Goldman Sachs – Virus Controls Put Damper on China’s Holidays, Economic Recovery
Photographer: Qilai Shen/Bloomberg
Photographer: Qilai Shen/Bloomberg
China’s efforts to control the recent resurgence of Covid-19 are undercutting a recovery which has been one of the bright spots in the global economy.
The first official data for January showed economic activity expanded at a much slower pace compared to December, with the services sector markedly weaker. The manufacturing purchasing managers’ index fell to 51.3, while the non-manufacturing gauge dropped to 52.4 from 55.7 in December, according to data released Sunday by the National Bureau of Statistics.
Activity usually slows ahead of the Lunar New Year holiday which begins next week, but curbs on travel this year to try and stop the spread of the coronavirus mean many people won’t be able to return to their hometowns. That will limit spending on travel, restaurants and gifts, but could lead to an increase in industrial output as some companies look to work through the holidays to keep up with demand.
Slump in Services
Lockdowns and travel restrictions cause activity slowdown
Source: National Bureau of Statistics
“The economy extended its expansion in January but lost speed more abruptly than expected,” Chang Shu, chief Asia economist at Bloomberg Economics, wrote in a report. “The slowdown was sharper in services than manufacturing, reflecting a heavier impact of the winter surge in virus cases and increase in containment measures on consumption than production.”
The government restrictions this year will radically change the new year migration, which normally sees people making 1.7 billion trips as millions travel from the cities back home to spend time with family. A Ministry of Transport official said earlier in January that there would be 40% fewer trips this year than in 2019, but high-frequency data so far indicates the contraction may be much greater than that.
There were 18.1 million trips made last Friday, according to official data. That’s a decline of more than 70% compared to the same period before the new year in 2019 or 2020, according to calculations by Bloomberg.
Travel Slump
Drastic drop in number of people traveling before the Lunar New Year
Source: Ministry of Transport, data compiled by Bloomberg
Dining, accommodation, entertainment and transportation services “fell meaningfully” in the January PMI data, Goldman Sachs Group Inc. economists led by Helen Hu wrote in a report after the data was released.
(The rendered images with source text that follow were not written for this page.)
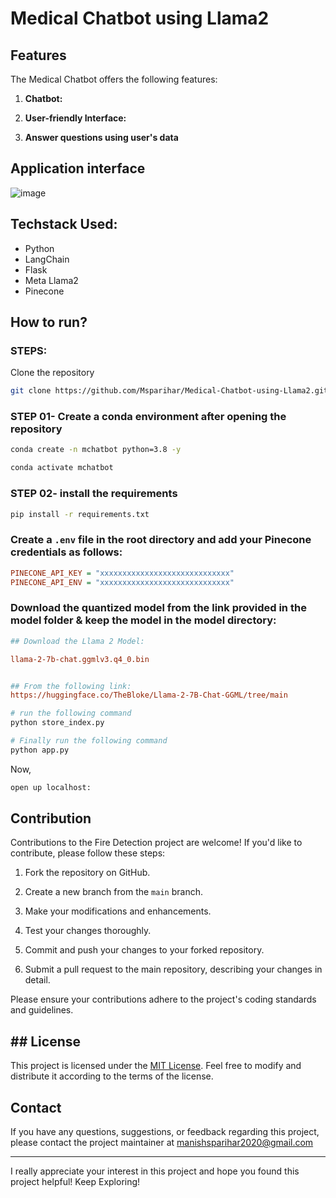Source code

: # Medical Chatbot using Llama2

## Features

The Medical Chatbot offers the following features:

1. **Chatbot:**

2. **User-friendly Interface:**

3. **Answer questions using user's data**

## Application interface

![image](https://github.com/Msparihar/Medical-Chatbot-using-Llama2/assets/75237981/e81d0b04-3718-45ee-a85d-78abebbbf9fb)

## Techstack Used:

- Python
- LangChain
- Flask
- Meta Llama2
- Pinecone

## How to run?
### STEPS:

Clone the repository

```bash
git clone https://github.com/Msparihar/Medical-Chatbot-using-Llama2.git
```

### STEP 01- Create a conda environment after opening the repository

```bash
conda create -n mchatbot python=3.8 -y
```

```bash
conda activate mchatbot
```

### STEP 02- install the requirements
```bash
pip install -r requirements.txt
```


### Create a `.env` file in the root directory and add your Pinecone credentials as follows:

```ini
PINECONE_API_KEY = "xxxxxxxxxxxxxxxxxxxxxxxxxxxxx"
PINECONE_API_ENV = "xxxxxxxxxxxxxxxxxxxxxxxxxxxxx"
```


### Download the quantized model from the link provided in the model folder & keep the model in the model directory:

```ini
## Download the Llama 2 Model:

llama-2-7b-chat.ggmlv3.q4_0.bin


## From the following link:
https://huggingface.co/TheBloke/Llama-2-7B-Chat-GGML/tree/main
```

```bash
# run the following command
python store_index.py
```

```bash
# Finally run the following command
python app.py
```

Now,
```bash
open up localhost:
```

## Contribution

Contributions to the Fire Detection project are welcome! If you'd like to contribute, please follow these steps:

1. Fork the repository on GitHub.

2. Create a new branch from the `main` branch.

3. Make your modifications and enhancements.

4. Test your changes thoroughly.

5. Commit and push your changes to your forked repository.

6. Submit a pull request to the main repository, describing your changes in detail.

Please ensure your contributions adhere to the project's coding standards and guidelines.

## ## License

This project is licensed under the [MIT License](LICENSE). Feel free to modify and distribute it according to the terms of the license.

## Contact

If you have any questions, suggestions, or feedback regarding this project, please contact the project maintainer at manishsparihar2020@gmail.com

<hr>

I really appreciate your interest in this project and hope you found this project helpful! Keep Exploring!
The employment sub-index also dropped due to travel restrictions and people going home earlier than usual, likely because of quarantine requirements, they wrote.
Industrial Resilience
Despite the unexpectedly weak results, the data showed the continued resilience of the economy, especially the industrial sector. China’s recovery from the pandemic gathered pace toward the end of 2020, fueled by an export boom for medical and electronic goods, and the manufacturing sector continued to expand in January, albeit at a slower pace.
While the sub-index for new export orders for factories fell to 50.2 and the index showing new orders was lower at 52.3, both were above the 50 level that separates expansion and contraction.
The weak numbers may provide some good news for financial markets, which in January were roiled by a cash crunch and worries that the central bank and government will tighten credit further.
“Bad news on PMIs could be good for sentiment on policies,” Nomura Holdings Inc. chief China economist Lu Ting wrote after the data was released. “Markets have in the past week been worried about a potentially sharp shift in Beijing’s policy stance, but today’s relatively poor news on PMIs could convince Beijing that now is not the time to make such a sharp shift in its policies and may also assuage those market concerns.”
Lu estimated last week that the Covid-19 prevention measures in place will cut 1 percentage point from gross domestic product growth this quarter due to the drag on services.